Information given:
━━━━━━━━━━━━━━━━━━━━

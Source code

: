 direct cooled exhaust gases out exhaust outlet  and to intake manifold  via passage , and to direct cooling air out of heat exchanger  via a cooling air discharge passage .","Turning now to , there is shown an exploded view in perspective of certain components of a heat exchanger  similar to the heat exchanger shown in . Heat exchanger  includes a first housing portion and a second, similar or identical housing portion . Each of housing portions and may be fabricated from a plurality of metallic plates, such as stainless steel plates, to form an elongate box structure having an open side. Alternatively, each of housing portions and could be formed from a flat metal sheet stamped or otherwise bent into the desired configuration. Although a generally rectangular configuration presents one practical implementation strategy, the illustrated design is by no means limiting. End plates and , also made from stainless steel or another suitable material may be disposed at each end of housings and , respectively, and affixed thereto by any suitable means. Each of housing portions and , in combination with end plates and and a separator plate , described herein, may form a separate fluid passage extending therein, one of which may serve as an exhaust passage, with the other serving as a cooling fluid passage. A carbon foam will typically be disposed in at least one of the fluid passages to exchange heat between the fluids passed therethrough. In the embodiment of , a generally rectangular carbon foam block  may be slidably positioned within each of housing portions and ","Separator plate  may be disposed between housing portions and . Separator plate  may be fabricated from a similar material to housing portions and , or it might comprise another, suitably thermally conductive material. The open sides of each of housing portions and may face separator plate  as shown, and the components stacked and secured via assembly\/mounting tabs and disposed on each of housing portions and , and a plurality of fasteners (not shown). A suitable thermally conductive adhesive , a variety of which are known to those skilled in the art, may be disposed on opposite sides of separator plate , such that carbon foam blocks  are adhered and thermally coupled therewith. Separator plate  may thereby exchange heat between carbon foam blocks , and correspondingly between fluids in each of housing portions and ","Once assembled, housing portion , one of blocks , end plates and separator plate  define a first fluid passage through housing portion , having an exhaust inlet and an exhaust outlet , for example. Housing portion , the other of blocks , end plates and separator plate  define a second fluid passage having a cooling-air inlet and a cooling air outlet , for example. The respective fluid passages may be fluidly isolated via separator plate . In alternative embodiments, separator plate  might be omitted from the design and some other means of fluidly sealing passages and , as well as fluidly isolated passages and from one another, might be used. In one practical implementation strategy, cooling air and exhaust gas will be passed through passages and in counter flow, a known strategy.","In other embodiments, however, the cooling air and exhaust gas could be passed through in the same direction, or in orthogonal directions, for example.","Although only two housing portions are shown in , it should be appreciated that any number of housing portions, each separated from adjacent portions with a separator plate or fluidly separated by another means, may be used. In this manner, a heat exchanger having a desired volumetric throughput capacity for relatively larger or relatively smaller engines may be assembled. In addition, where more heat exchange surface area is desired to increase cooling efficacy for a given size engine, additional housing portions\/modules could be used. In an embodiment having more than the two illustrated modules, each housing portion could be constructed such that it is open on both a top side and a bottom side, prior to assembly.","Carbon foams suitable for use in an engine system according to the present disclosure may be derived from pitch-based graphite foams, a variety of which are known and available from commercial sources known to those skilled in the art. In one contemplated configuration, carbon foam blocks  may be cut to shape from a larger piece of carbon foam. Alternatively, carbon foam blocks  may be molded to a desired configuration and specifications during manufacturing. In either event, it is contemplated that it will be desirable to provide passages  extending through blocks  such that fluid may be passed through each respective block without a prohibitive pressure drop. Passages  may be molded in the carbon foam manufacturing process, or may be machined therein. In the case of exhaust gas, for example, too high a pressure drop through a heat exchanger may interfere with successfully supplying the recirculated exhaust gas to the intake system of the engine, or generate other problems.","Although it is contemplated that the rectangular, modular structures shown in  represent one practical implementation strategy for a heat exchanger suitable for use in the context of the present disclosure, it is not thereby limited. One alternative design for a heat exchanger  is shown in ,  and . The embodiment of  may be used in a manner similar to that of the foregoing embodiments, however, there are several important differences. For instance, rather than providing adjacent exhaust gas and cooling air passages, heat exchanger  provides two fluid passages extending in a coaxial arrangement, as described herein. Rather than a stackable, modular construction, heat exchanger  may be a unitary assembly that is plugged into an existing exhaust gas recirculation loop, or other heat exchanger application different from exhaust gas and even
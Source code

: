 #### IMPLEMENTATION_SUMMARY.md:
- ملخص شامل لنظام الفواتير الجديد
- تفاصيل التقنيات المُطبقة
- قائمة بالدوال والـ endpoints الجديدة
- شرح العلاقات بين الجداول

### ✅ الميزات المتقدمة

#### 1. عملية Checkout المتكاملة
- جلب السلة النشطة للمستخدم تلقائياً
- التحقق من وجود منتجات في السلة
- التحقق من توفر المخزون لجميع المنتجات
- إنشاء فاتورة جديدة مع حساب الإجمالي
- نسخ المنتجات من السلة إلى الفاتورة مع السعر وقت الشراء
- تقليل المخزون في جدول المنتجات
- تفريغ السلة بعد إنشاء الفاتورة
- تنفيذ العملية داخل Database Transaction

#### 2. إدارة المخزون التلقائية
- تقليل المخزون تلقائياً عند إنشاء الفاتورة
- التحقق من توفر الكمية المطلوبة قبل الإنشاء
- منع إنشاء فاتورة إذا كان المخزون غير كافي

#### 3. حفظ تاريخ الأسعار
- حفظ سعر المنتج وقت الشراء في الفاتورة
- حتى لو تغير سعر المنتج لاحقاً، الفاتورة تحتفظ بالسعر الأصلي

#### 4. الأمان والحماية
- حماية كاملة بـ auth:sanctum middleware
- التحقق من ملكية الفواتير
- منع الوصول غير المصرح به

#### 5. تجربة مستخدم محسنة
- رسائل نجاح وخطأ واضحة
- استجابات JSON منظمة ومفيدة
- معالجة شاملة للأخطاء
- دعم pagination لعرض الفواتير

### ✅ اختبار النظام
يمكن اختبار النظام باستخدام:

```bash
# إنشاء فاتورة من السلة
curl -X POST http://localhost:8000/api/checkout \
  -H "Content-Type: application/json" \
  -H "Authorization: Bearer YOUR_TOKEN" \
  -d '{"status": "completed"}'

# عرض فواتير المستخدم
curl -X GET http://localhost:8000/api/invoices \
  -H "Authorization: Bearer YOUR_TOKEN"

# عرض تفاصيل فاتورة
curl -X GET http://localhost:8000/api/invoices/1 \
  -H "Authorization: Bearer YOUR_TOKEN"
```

━━━━━━━━━━━━━━━━━━━━

Task prompt: Find where the line with "- جلب السلة النشطة للمستخدم تلقائياً" sits in the material above, then copy exactly from it through the line with "- منع الوصول غير المصرح به". Add no other line.

Result for this task:
- جلب السلة النشطة للمستخدم تلقائياً
- التحقق من وجود منتجات في السلة
- التحقق من توفر المخزون لجميع المنتجات
- إنشاء فاتورة جديدة مع حساب الإجمالي
- نسخ المنتجات من السلة إلى الفاتورة مع السعر وقت الشراء
- تقليل المخزون في جدول المنتجات
- تفريغ السلة بعد إنشاء الفاتورة
- تنفيذ العملية داخل Database Transaction

#### 2. إدارة المخزون التلقائية
- تقليل المخزون تلقائياً عند إنشاء الفاتورة
- التحقق من توفر الكمية المطلوبة قبل الإنشاء
- منع إنشاء فاتورة إذا كان المخزون غير كافي

#### 3. حفظ تاريخ الأسعار
- حفظ سعر المنتج وقت الشراء في الفاتورة
- حتى لو تغير سعر المنتج لاحقاً، الفاتورة تحتفظ بالسعر الأصلي

#### 4. الأمان والحماية
- حماية كاملة بـ auth:sanctum middleware
- التحقق من ملكية الفواتير
- منع الوصول غير المصرح به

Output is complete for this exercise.